WORK TASK: Go through the lines below. Copy those with "console".

==== MATERIAL FOR THIS TASK

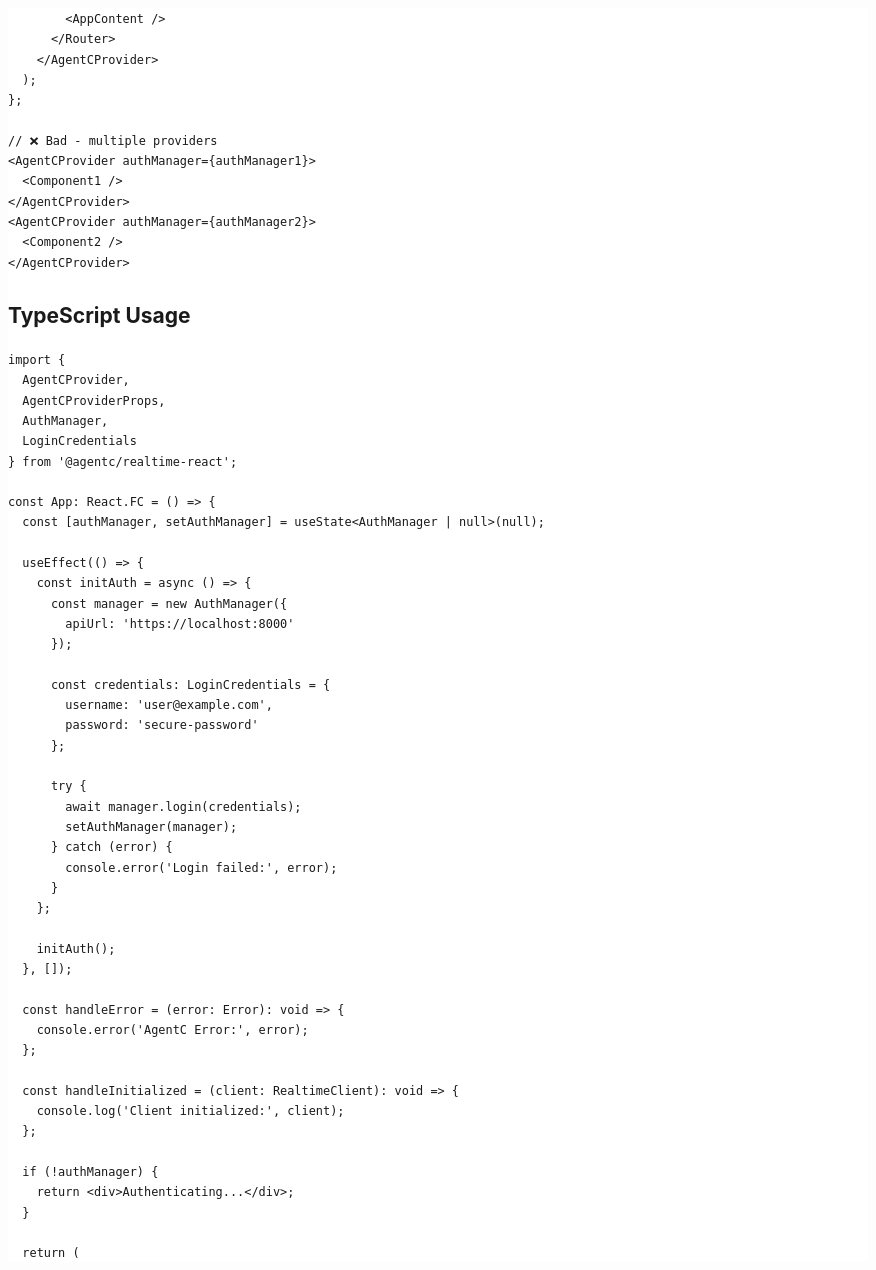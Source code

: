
```tsx
        <AppContent />
      </Router>
    </AgentCProvider>
  );
};

// ❌ Bad - multiple providers
<AgentCProvider authManager={authManager1}>
  <Component1 />
</AgentCProvider>
<AgentCProvider authManager={authManager2}>
  <Component2 />
</AgentCProvider>
```

## TypeScript Usage

```tsx
import { 
  AgentCProvider, 
  AgentCProviderProps,
  AuthManager,
  LoginCredentials
} from '@agentc/realtime-react';

const App: React.FC = () => {
  const [authManager, setAuthManager] = useState<AuthManager | null>(null);
  
  useEffect(() => {
    const initAuth = async () => {
      const manager = new AuthManager({
        apiUrl: 'https://localhost:8000'
      });
      
      const credentials: LoginCredentials = {
        username: 'user@example.com',
        password: 'secure-password'
      };
      
      try {
        await manager.login(credentials);
        setAuthManager(manager);
      } catch (error) {
        console.error('Login failed:', error);
      }
    };
    
    initAuth();
  }, []);
  
  const handleError = (error: Error): void => {
    console.error('AgentC Error:', error);
  };
  
  const handleInitialized = (client: RealtimeClient): void => {
    console.log('Client initialized:', client);
  };
  
  if (!authManager) {
    return <div>Authenticating...</div>;
  }
  
  return (
```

========

OUTPUT OF THE TASK:
        console.error('Login failed:', error);
    console.error('AgentC Error:', error);
    console.log('Client initialized:', client);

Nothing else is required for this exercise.